Aim of the exercise: Starting at the top of the entries, restate word for word each line up to and including the one with "- 3: Severe".

Data shown:
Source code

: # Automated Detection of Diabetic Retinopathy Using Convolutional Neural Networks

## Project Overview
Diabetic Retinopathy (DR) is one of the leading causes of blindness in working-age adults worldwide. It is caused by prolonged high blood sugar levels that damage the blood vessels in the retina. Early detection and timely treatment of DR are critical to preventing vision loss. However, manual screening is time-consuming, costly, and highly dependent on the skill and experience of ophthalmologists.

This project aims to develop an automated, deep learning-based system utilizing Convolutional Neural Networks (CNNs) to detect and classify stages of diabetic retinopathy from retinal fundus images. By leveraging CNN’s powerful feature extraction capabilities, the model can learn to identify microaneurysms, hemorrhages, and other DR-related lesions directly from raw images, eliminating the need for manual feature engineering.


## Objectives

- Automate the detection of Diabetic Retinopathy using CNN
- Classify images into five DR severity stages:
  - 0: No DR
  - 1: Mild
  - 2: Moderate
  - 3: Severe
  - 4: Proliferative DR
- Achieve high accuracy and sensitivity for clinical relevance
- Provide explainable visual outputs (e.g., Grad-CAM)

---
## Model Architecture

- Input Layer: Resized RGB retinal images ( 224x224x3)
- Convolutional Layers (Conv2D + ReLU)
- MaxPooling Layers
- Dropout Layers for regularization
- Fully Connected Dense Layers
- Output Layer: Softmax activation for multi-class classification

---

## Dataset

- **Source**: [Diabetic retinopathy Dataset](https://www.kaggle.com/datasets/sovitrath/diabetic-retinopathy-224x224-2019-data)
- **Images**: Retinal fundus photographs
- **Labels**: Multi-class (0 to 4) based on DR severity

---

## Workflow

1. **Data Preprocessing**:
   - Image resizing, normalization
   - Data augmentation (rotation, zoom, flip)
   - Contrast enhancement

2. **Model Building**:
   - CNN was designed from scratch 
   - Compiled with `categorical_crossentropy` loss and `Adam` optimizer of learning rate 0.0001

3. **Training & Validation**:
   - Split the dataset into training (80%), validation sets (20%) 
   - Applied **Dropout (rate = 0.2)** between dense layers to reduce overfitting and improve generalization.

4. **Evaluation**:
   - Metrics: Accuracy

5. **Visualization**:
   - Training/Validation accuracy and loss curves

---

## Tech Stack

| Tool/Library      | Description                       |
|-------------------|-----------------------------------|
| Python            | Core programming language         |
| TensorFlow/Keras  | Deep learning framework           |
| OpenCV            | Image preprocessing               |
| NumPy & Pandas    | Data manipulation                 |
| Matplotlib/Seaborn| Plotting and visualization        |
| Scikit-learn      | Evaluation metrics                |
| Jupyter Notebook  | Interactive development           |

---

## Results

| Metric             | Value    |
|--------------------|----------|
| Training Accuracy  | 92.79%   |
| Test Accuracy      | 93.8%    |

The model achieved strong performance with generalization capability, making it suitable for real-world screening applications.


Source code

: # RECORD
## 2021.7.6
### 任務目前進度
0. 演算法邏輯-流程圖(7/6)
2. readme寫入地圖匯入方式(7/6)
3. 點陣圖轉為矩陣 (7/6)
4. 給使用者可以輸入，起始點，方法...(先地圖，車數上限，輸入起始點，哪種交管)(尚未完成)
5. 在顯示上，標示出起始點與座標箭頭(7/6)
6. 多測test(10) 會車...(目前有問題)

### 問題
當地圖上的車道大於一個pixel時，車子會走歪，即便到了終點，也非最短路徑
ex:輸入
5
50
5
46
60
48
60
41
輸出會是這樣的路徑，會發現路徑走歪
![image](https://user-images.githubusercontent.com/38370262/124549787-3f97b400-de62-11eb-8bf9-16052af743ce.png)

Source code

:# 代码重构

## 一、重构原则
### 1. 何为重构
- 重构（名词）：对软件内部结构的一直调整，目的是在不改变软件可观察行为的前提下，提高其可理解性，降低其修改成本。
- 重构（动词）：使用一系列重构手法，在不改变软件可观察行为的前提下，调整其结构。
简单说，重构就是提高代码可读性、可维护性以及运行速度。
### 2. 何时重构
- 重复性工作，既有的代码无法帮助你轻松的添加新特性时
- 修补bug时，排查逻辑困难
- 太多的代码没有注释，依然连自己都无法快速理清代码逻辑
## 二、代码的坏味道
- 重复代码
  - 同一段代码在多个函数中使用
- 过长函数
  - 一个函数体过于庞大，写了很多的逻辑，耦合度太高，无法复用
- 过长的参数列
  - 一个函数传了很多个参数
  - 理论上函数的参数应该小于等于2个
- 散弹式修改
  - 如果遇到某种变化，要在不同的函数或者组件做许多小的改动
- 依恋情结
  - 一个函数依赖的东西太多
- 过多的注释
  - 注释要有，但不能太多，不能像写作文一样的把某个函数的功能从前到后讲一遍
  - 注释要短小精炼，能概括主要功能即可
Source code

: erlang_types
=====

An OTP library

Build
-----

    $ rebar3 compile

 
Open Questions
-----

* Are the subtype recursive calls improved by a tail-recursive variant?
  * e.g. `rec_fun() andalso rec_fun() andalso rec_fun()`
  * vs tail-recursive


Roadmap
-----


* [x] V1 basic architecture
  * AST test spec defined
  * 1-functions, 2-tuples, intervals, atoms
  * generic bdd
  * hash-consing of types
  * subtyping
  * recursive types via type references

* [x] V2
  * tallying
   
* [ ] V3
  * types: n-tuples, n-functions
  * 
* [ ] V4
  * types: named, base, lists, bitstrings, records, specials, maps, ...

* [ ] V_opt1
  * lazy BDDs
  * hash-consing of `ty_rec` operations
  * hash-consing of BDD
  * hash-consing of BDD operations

Answer section:
Source code

: # Automated Detection of Diabetic Retinopathy Using Convolutional Neural Networks

## Project Overview
Diabetic Retinopathy (DR) is one of the leading causes of blindness in working-age adults worldwide. It is caused by prolonged high blood sugar levels that damage the blood vessels in the retina. Early detection and timely treatment of DR are critical to preventing vision loss. However, manual screening is time-consuming, costly, and highly dependent on the skill and experience of ophthalmologists.

This project aims to develop an automated, deep learning-based system utilizing Convolutional Neural Networks (CNNs) to detect and classify stages of diabetic retinopathy from retinal fundus images. By leveraging CNN’s powerful feature extraction capabilities, the model can learn to identify microaneurysms, hemorrhages, and other DR-related lesions directly from raw images, eliminating the need for manual feature engineering.


## Objectives

- Automate the detection of Diabetic Retinopathy using CNN
- Classify images into five DR severity stages:
  - 0: No DR
  - 1: Mild
  - 2: Moderate
  - 3: Severe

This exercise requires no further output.